Republicans challenge Rule 40 at convention

There has been a great deal of discussion among Republicans about Rule 40 of the temporary rules for the 2016 convention.

Paragraph (b) of Rule 40 was adopted in 2012 at the behest of Mitt Romney’s people to keep the Ron Paul delegates from placing his name before the convention. The paragraph states that a candidate may not be placed in nomination without demonstrating support from a majority of delegates in eight delegations.

At the present time, only Donald Trump has such support. Ted Cruz likely will meet this threshold prior to the convention, while Governor Kasich most likely will not.

On a radio show, Karl Rove claimed that Rule 40(b) only prevents a candidate from being formally nominated if he doesn’t have the requisite support in eight delegations; it does not prevent delegates from voting for whomever they want once the balloting commences.

Under Rove’s reading, the convention can nominate a candidate whose name has not been formally placed before the convention, which opens the door to Romney, Speaker of the House Paul Ryan, Wisconsin Gov. Scott Walker or anyone else who could command a majority vote of the delegates.

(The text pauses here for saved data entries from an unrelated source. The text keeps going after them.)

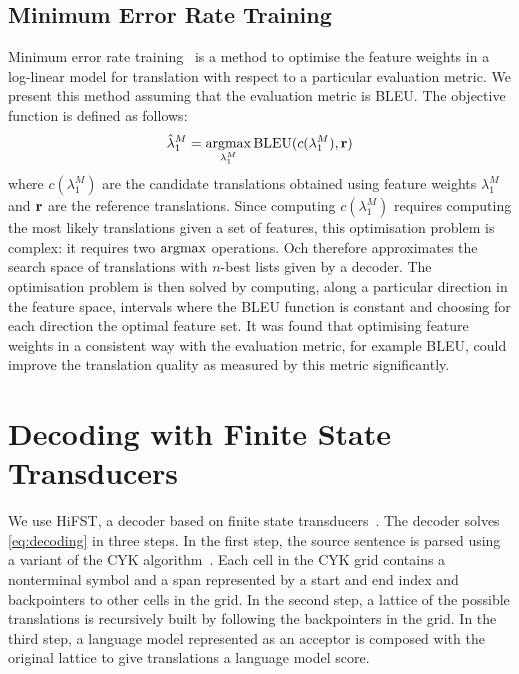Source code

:     \subsection{Minimum Error Rate Training}
    \label{sec:mert}

    Minimum error rate training~\citep{och:2003:ACL} is a method to optimise the feature weights
    in a log-linear model for translation with respect to a particular evaluation metric. We present
    this method assuming that the evaluation metric is BLEU. The objective function is defined 
    as follows:
%
    \begin{equation}
      \hat{\lambda}_1^M = \operatorname*{argmax}_{\lambda_1^M} \mbox{BLEU}(c(\lambda_1^M), {\bf r}) 
    \end{equation}
%
    where $c(\lambda_1^M)$ are the candidate translations obtained using feature
    weights $\lambda_1^M$ and ${\bf r}$ are the reference translations. Since computing $c(\lambda_1^M)$
    requires computing the most likely translations given a set of features, this
    optimisation problem is complex: it requires two $\operatorname*{argmax}$ operations. Och therefore approximates the search space of translations
    with $n$-best lists given by a decoder. The optimisation problem is then solved by 
    computing, along a particular direction in the feature space, intervals where the BLEU function 
    is constant and choosing for each direction the optimal feature set. It was found
    that optimising feature weights in a consistent way with the evaluation metric, for example
    BLEU, could improve the translation quality as measured by this metric significantly.


\section{Decoding with Finite State Transducers}
\label{sec:hifst}
  
We use HiFST, a decoder based on finite state transducers~\citep{iglesias-degispert-banga-byrne:2009:NAACL}.
The decoder solves \autoref{eq:decoding} in three steps. In the first step, the source
sentence is parsed using a variant of the CYK algorithm~\citep{chappelier-rahman:1998:TAPD}. Each cell in the CYK
grid contains a nonterminal symbol and a span represented by a start and
end index and backpointers to other cells in the grid. In the second step, a lattice of the possible translations 
is recursively built by following the backpointers in the grid.
In the third step, a language model represented as an acceptor is composed
with the original lattice to give translations a language model score.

Rove is wrong, and the question is whether he is simply lying or hasn’t read the rule carefully. The latter option is implausible.

To qualify as a candidate for the nomination, evidence of the required delegation support must be submitted prior to “the placing of the names of candidates for nomination pursuant to this rule and the established order of business.” The only reasonable reading of this provision is that “a candidate for nomination” must satisfy the paragraph (b) requirement before the call of the states for nominations the timing of which is specified in the “order of business” of the convention agreed upon when the convention first convenes.

Paragraph (a) of Rule 40 requires a roll call of the states for the purpose of both making nominations and voting for candidates. Paragraph (d) specifies that “when at the close of a roll call” a candidate for the presidential nomination has received a majority of the eligible delegate votes, “the chairman of the convention shall announce the votes for each candidate whose name was presented in accordance with the provisions of paragraph (b) of this rule.”

Clearly the only votes to be announced are those for candidates who have satisfied the requirements of paragraph (b); that is, have had their name presented for nomination prior to the first ballot after having satisfied the requirement for majority support in at least eight delegations.

What is Rove up to here? My guess is that he is quite deliberately laying the groundwork for a ruling by Paul Ryan as permanent chairman of the convention that Rule 40 does not mean what everyone understood it to mean in 2012. Such a ruling would have to survive a challenge, but Ryan might well be willing to brazenly ignore the objections from the floor that such a ruling would elicit from Trump and Cruz delegates.

The advantage of following this route to block Trump and Cruz from the nomination is that it avoids a fight over rewriting Rule 40 in the rules committee with a subsequent nasty public fight on the convention floor over adoption of the report of the committee. Trump and Cruz delegates will be united in opposition to any change to Rule 40, and the only way to effect such a written change in the face of this opposition would be to ram it through the convention on a voice vote with the chairman refusing to recognize a demand for a roll call vote.

For Karl Rove’s “new face” to come out of a contested convention an amendment to or a reinterpretation of Rule 40 will be required. It is possible that, notwithstanding the application of Rule 40 in accordance with the 2012 understanding of its effect, the convention could deadlock over the nomination.

In such an event, the delegates could suspend the rules to open the race to a candidate who had not satisfied Rule 40. A motion to suspend the rules could not, however, muster the necessary votes unless either Trump or Cruz supported it. In that event, we would be in territory not seen by Republicans since 1880.

Of course, if Trump goes into the convention with at least 1,237 pledged votes for the first ballot, none of this worrying about the convention rules will have mattered in the least.